Ondan itibaren Almanya’da spor ve tenis okudum, sonrasında en üst seviye antrenörlük eğitimlerini aldım. Hayat tenisin üzerine kuruldu ve yeterli ki o denli oldu.
Bugün benim 50. meslek yılım. Daha bir gün bile işime, ayaklarım geri giderek gelmedim.
Benim gençlere de verdiğim en değerli nasihat; ‘Kalbinin sesini dinle ve o bahiste olabileceğinin en yeterlisi ol’ cümlesi oldu” dedi.
Spor ve akademik hayatını bir ortada götürdüğünü vurgulayan Ali Göreç “Okul eğitimi ve performans tenisinin en zorluk oluşturduğu periyot lise periyotları oluyor. Ben liseye giderken günde 2 saatten fazla tenis oynamıyordum lakin, bizim vaktimizde bugünkü kadar rekabetçi ve düzgün organize edilmiş, profesyonel bir tenis dalı de yoktu.
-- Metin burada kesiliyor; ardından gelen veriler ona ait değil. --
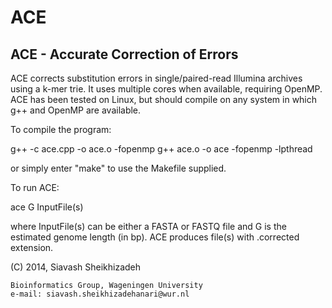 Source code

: ACE
===

ACE - Accurate Correction of Errors
-----------------------------------

ACE corrects substitution errors in single/paired-read Illumina archives
using a k-mer trie. It uses multiple cores when available, requiring OpenMP.
ACE has been tested on Linux, but should compile on any system in which g++
and OpenMP are available.

To compile the program:

  g++ -c ace.cpp -o ace.o -fopenmp
  g++ ace.o -o ace -fopenmp -lpthread

or simply enter "make" to use the Makefile supplied.

To run ACE:

  ace G InputFile(s)

where InputFile(s) can be either a FASTA or FASTQ file and G is the estimated genome 
length (in bp). ACE produces file(s) with .corrected extension.

(C) 2014, Siavash Sheikhizadeh

    Bioinformatics Group, Wageningen University
    e-mail: siavash.sheikhizadehanari@wur.nl

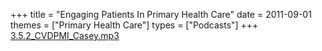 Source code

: +++
title = "Engaging Patients In Primary Health Care"
date = 2011-09-01
themes = ["Primary Health Care"]
types = ["Podcasts"]
+++
[3.5.2_CVDPMI_Casey.mp3](/files/3.5.2_CVDPMI_Casey.mp3)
Benim üniversite ve sonrasındaki dönemimde oynadığım vakitlerde ATP kurulma ve şimdi gelişme kademesindeydi.
Dünya klasmanı tahminen de en düzgün oyuncuları göstermiyordu ve profesyoneller değişik para ödüllü turnuvalara girerek para kazanıyordu” sözlerini kullandı.
En uzun tenis oynama rekoruna sahip olan Göreç, rekorun sırrını anlattı. Göreç “Bunun kuralı şu; olağanda saha değişiminde aşağı üst 1 dakika kadar toplamda müddetiniz var. Bu süreyi kullanmayıp biriktirebilirsiniz dinlenmek için. Dünya rekoru kırmanın kuralı bu. Biz 3-4 saat art geriye hiç durmadan oynadık. Ondan sonra 20 dakikaları biriktirdik. Bunu biz Köln Spor Yüksekokulu ile birlikte yaptık. Onlar bizi buna hazırladılar. Uyku rejimi, meditasyon rejimi, kısa müddette power nap dedikleri şey. Bilimsel bir proje oldu. Teniste karbonhidratın daha fazla kullanıldığı, proteinin biraz daha az kullanıldığı, hangi güç sistemleri tenis için ön planda, bunlar ortaya çıkmış oldu. Bu şan şöhret için değildi de, Köln Yüksekokulu’na dayanaktı. Günahlarını almayayım lakin denediğim için söylüyorum. 120 saati olağan koşullarda oynamak bir insan için mümkün değil” dedi.